JB and I reviewed our progress since the last meeting and then, at last, Walter Byers spoke his first words to us. Never moving in his chair, he lowered his head, peered over his glasses and chided, “Seems to me like you’re looking for a hunting license. We give you a contract, and you go out looking for money, advertisers and cable customers.”

JB answered, “Tha’s not quite right, Mr. Byers. However, we must have some sort of indication or committment to satisfy our investors and the cable industry that we mean business.”

Walter challenged, “Suppose we give you a committment, and you go out hunting and don’t come up with the money…how do we know we’ll get paid?”

My turn to answer! “You name the bank and we’ll put 50 percent of the agreed contract price in escrow on July 1.”

The room was silent. JB stared at the floor; George stared at JB and swears he turned chalk-white; the committee members stared t each other, but Walter and I never broke eye contact. “Well, if you can do that , it sounds pretty good to me. We’ll have to think about it.”

No more questions.

Once we reached the hotel lobby, JB recovered his voice and asked, “Why did you say that? We might not even be around by July.”

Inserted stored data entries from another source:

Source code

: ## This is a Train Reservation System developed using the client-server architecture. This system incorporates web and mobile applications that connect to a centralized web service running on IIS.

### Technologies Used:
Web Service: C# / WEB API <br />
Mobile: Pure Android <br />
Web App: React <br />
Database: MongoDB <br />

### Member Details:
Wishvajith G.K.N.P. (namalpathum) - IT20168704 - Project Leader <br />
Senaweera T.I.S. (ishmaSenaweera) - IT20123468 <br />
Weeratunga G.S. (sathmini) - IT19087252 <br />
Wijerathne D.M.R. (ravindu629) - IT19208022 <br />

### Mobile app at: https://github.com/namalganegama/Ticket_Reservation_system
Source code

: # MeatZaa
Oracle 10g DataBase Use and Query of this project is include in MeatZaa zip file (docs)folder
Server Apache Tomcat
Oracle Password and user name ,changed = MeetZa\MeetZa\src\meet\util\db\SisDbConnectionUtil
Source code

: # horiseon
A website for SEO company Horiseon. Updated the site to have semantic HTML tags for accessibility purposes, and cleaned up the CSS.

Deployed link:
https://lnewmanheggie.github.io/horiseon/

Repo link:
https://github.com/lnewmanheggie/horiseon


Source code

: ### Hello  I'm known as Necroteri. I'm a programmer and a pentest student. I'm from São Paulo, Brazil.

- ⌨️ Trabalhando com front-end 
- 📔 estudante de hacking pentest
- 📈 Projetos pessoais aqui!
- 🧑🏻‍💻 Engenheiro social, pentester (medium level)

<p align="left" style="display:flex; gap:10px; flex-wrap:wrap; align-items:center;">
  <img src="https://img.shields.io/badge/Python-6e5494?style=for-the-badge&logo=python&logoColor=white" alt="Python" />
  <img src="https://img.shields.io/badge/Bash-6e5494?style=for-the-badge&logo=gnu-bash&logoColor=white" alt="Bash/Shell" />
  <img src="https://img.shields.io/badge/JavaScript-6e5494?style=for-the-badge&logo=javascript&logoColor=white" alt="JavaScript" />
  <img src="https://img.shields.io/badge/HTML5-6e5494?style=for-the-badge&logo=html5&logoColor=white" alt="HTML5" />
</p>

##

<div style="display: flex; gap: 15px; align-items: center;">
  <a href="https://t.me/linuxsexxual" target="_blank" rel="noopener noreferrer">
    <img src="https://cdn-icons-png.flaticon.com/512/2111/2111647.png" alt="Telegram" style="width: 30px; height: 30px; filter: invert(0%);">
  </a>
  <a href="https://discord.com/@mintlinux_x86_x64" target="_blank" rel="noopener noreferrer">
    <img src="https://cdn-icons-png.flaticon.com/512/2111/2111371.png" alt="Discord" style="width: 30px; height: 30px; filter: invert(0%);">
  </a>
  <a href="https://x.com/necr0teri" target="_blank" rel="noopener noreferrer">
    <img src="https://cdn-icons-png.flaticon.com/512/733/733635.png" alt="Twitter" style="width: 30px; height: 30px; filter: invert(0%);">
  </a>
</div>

“What was I supposed to say? Besides, July is a long way off and we’ll have the money by then” (Ever the optimist)!

I actually was a little concerned that I might have given George something bad to report back to Getty, but before we had time to worry about too many things, Tom Hansen came looking for us and asked if we could come to the NCAA office next Wednesday…seems Walter wanted to talk some more without the formality of the TV Committee. We quickly agreed and George and I headed for Los Angeles, JB back to Philadelphia; and we were still alive.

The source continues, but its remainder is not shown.